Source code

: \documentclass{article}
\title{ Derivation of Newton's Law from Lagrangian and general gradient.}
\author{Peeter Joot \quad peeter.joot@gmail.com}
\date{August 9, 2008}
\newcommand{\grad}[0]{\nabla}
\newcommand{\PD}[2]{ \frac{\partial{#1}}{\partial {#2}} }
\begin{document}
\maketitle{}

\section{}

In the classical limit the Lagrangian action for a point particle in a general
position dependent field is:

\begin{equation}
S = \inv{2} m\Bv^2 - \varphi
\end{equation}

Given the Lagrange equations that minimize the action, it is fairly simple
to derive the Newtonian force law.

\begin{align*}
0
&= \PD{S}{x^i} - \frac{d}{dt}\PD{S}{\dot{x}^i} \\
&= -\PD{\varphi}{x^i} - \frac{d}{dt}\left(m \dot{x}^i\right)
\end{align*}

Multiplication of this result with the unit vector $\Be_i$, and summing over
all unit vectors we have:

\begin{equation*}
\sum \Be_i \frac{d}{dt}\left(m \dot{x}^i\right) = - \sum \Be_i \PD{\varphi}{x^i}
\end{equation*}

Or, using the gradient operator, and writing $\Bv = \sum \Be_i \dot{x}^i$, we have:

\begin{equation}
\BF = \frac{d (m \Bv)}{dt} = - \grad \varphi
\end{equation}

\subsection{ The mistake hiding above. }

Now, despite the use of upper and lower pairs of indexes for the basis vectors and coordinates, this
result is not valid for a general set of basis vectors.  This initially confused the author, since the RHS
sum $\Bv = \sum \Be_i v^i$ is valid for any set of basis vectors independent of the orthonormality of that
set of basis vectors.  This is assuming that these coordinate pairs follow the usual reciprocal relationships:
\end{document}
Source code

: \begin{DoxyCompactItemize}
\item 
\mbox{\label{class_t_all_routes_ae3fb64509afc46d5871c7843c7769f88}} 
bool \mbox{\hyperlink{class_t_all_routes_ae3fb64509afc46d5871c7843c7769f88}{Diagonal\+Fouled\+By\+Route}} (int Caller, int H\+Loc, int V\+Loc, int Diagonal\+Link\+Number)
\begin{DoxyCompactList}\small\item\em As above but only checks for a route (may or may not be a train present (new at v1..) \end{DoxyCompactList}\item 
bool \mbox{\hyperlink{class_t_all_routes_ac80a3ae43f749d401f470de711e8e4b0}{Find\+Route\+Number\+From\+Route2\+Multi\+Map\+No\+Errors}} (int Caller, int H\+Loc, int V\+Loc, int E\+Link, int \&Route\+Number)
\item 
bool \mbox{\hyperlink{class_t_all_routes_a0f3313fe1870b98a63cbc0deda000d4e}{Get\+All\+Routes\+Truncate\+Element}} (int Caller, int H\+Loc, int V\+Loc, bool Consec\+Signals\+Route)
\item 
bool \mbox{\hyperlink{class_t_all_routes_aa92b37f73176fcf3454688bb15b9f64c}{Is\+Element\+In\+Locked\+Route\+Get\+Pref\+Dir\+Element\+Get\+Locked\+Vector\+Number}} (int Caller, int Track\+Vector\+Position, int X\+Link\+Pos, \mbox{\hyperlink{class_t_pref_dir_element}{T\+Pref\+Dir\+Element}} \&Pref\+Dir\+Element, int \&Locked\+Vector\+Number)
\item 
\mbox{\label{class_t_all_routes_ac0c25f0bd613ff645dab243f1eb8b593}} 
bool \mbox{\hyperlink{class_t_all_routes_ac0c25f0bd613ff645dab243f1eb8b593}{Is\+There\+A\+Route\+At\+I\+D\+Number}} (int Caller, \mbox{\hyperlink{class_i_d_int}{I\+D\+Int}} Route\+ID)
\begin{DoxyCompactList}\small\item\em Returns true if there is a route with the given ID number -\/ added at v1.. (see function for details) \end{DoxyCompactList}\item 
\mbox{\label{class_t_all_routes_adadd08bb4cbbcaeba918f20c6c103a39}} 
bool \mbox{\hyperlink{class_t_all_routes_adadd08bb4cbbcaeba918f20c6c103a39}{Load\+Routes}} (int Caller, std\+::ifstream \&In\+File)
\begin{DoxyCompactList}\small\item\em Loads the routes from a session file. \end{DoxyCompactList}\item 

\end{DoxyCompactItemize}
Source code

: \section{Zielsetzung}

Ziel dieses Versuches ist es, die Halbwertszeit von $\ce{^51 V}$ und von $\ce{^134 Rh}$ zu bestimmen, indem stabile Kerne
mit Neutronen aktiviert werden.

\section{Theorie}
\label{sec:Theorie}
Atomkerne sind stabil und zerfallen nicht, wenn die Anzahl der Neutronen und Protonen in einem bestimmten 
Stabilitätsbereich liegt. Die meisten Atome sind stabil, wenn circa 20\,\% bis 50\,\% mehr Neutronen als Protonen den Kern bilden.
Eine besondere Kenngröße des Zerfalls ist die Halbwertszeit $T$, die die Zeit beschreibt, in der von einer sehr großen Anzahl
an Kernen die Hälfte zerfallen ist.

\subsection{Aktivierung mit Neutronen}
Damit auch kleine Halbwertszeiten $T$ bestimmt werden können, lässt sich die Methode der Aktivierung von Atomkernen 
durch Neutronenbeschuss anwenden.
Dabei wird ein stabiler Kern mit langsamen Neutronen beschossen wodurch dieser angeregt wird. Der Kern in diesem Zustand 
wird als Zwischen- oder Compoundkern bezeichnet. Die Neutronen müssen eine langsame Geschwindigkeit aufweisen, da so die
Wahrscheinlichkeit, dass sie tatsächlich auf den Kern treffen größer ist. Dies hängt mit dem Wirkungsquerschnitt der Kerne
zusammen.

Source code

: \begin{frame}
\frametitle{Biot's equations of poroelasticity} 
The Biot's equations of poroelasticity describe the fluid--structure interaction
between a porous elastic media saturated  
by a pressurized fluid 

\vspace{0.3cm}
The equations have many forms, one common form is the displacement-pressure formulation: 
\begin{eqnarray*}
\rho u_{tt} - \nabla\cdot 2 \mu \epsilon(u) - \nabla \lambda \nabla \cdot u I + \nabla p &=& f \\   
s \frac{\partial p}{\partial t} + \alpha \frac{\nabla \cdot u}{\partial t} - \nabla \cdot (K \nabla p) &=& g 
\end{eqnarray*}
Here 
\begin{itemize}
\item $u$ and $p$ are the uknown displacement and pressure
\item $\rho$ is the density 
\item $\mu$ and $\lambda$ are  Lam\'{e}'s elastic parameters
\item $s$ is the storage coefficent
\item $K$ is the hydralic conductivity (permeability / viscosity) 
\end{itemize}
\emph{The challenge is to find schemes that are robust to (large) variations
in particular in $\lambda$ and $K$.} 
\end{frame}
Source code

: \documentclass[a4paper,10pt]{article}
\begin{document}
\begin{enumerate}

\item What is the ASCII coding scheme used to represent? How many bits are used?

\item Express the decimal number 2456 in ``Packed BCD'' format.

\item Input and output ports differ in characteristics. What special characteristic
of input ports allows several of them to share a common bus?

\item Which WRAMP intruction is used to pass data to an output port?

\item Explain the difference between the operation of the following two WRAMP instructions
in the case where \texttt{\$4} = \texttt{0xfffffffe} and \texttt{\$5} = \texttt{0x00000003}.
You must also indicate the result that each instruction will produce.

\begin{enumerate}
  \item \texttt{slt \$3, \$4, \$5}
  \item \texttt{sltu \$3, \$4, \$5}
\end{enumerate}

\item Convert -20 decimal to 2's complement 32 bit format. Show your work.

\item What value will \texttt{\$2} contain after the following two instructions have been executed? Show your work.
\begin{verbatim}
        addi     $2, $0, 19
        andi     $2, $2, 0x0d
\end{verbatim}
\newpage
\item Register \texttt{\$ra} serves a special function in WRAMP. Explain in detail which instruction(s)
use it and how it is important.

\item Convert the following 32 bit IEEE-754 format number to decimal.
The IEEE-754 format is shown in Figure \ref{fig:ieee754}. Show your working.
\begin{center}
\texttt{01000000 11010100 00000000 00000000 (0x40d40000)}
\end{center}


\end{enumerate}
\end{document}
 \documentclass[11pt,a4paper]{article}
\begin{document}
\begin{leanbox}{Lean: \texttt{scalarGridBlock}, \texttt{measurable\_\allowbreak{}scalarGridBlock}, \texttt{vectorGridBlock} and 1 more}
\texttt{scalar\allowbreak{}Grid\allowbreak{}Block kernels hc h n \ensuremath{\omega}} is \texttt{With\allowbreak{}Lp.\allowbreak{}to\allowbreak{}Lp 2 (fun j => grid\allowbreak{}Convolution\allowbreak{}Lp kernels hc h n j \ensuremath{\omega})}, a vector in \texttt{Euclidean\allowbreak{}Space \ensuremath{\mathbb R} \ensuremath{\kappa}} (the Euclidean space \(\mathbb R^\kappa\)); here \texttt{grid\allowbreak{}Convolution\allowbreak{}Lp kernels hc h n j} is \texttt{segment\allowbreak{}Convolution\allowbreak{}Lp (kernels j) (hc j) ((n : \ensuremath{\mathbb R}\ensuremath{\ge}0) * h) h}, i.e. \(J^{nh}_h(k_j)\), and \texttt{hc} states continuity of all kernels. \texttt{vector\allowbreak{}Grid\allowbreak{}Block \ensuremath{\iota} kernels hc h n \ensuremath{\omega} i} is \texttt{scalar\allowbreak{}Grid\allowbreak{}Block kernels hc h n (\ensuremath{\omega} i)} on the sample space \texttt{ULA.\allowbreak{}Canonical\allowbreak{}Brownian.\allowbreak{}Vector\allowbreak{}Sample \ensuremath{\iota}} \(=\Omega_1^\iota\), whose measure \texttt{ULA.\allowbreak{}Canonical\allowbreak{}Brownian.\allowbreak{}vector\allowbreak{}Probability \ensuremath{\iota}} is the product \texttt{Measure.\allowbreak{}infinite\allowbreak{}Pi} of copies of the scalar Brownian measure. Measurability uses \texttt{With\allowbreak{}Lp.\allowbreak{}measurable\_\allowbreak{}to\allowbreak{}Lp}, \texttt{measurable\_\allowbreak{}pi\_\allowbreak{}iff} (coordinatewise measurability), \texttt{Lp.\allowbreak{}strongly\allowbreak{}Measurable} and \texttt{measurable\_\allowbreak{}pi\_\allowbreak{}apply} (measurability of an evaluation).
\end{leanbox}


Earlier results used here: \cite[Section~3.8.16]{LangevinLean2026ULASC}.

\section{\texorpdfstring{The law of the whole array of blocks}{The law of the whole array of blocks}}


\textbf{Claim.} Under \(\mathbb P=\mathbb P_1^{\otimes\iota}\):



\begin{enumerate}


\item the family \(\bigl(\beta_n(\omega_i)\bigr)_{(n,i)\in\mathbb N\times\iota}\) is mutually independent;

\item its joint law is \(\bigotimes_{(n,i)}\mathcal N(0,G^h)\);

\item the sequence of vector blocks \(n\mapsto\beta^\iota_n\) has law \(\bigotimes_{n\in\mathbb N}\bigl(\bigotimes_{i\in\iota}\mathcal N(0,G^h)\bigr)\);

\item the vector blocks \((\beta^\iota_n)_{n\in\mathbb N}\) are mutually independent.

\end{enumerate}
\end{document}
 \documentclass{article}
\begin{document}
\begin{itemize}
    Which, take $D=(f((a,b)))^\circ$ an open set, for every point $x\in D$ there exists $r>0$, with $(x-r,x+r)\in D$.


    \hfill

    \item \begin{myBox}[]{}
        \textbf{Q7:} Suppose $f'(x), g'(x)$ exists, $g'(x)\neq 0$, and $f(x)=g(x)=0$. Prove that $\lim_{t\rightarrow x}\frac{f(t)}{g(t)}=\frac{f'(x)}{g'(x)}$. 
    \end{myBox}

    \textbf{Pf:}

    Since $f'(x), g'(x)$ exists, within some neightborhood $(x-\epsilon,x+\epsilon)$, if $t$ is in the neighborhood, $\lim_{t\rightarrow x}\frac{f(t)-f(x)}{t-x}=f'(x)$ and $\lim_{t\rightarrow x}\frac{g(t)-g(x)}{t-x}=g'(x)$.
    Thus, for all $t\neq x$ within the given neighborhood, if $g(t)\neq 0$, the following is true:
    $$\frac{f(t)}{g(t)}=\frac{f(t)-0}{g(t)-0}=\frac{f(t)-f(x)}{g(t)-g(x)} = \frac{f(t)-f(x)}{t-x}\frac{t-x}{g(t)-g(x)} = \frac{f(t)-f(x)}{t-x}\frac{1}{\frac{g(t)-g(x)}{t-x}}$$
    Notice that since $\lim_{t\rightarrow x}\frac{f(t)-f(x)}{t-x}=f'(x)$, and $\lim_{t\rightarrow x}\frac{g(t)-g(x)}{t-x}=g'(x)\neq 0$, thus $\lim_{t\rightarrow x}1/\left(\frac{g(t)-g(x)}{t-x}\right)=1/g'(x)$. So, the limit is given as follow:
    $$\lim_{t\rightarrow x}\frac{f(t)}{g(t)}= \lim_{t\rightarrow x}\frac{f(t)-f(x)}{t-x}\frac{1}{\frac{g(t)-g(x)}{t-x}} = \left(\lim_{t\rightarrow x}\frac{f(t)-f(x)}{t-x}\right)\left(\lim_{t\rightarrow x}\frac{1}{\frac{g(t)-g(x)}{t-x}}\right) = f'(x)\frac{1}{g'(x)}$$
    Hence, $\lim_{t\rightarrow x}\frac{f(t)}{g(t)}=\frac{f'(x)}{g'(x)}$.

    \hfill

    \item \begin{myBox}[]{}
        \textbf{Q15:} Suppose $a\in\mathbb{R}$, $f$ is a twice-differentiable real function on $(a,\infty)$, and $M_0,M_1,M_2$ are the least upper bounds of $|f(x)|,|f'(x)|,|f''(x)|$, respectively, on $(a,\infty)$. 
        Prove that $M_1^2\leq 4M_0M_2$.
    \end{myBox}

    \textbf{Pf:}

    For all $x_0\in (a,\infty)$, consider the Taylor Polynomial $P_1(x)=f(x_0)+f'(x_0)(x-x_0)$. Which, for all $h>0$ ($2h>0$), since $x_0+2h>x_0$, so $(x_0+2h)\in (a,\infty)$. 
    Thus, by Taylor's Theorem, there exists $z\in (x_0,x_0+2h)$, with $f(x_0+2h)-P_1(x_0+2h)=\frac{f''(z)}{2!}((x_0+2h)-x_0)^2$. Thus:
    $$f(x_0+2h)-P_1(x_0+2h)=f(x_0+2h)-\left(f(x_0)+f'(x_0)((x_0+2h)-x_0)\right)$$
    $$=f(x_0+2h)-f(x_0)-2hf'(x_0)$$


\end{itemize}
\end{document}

» Task requirements: Where a line in the material above holds "Biot", copy that line.

» Output of the exercise:
\frametitle{Biot's equations of poroelasticity} 
The Biot's equations of poroelasticity describe the fluid--structure interaction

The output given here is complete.